• [WHAT IS EXPECTED]: Retype the data that follows, keeping every character the same.

• [RECORDS FOR PROCESSING]:
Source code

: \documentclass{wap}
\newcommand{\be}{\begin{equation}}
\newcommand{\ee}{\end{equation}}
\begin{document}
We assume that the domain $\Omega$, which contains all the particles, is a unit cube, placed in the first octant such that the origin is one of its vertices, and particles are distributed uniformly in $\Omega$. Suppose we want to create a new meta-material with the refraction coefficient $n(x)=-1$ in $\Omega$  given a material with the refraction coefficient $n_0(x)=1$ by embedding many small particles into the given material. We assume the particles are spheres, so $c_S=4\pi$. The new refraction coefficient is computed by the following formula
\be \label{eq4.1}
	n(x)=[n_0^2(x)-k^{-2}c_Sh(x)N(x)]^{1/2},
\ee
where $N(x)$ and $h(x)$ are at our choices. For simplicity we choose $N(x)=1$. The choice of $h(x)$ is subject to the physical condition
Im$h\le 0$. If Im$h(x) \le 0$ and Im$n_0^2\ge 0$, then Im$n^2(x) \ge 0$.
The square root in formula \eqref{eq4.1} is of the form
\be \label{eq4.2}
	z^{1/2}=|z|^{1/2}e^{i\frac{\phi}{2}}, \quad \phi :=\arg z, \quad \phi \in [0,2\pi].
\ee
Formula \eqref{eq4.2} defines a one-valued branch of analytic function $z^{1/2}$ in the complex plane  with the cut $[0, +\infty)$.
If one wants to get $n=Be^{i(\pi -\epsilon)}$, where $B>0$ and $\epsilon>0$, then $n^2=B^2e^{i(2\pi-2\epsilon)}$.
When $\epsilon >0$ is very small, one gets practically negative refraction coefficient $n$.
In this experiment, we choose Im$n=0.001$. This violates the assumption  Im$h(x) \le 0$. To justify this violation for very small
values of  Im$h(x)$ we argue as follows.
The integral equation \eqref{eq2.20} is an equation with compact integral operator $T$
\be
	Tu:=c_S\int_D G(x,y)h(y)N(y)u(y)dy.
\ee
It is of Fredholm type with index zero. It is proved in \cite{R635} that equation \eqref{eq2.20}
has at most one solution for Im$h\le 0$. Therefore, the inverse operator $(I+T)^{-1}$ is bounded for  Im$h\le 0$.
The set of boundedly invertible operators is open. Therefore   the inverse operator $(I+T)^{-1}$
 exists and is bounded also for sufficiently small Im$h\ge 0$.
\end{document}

• [EXERCISE RESULT]:
Source code

: \documentclass{wap}
\newcommand{\be}{\begin{equation}}
\newcommand{\ee}{\end{equation}}
\begin{document}
We assume that the domain $\Omega$, which contains all the particles, is a unit cube, placed in the first octant such that the origin is one of its vertices, and particles are distributed uniformly in $\Omega$. Suppose we want to create a new meta-material with the refraction coefficient $n(x)=-1$ in $\Omega$  given a material with the refraction coefficient $n_0(x)=1$ by embedding many small particles into the given material. We assume the particles are spheres, so $c_S=4\pi$. The new refraction coefficient is computed by the following formula
\be \label{eq4.1}
	n(x)=[n_0^2(x)-k^{-2}c_Sh(x)N(x)]^{1/2},
\ee
where $N(x)$ and $h(x)$ are at our choices. For simplicity we choose $N(x)=1$. The choice of $h(x)$ is subject to the physical condition
Im$h\le 0$. If Im$h(x) \le 0$ and Im$n_0^2\ge 0$, then Im$n^2(x) \ge 0$.
The square root in formula \eqref{eq4.1} is of the form
\be \label{eq4.2}
	z^{1/2}=|z|^{1/2}e^{i\frac{\phi}{2}}, \quad \phi :=\arg z, \quad \phi \in [0,2\pi].
\ee
Formula \eqref{eq4.2} defines a one-valued branch of analytic function $z^{1/2}$ in the complex plane  with the cut $[0, +\infty)$.
If one wants to get $n=Be^{i(\pi -\epsilon)}$, where $B>0$ and $\epsilon>0$, then $n^2=B^2e^{i(2\pi-2\epsilon)}$.
When $\epsilon >0$ is very small, one gets practically negative refraction coefficient $n$.
In this experiment, we choose Im$n=0.001$. This violates the assumption  Im$h(x) \le 0$. To justify this violation for very small
values of  Im$h(x)$ we argue as follows.
The integral equation \eqref{eq2.20} is an equation with compact integral operator $T$
\be
	Tu:=c_S\int_D G(x,y)h(y)N(y)u(y)dy.
\ee
It is of Fredholm type with index zero. It is proved in \cite{R635} that equation \eqref{eq2.20}
has at most one solution for Im$h\le 0$. Therefore, the inverse operator $(I+T)^{-1}$ is bounded for  Im$h\le 0$.
The set of boundedly invertible operators is open. Therefore   the inverse operator $(I+T)^{-1}$
 exists and is bounded also for sufficiently small Im$h\ge 0$.
\end{document}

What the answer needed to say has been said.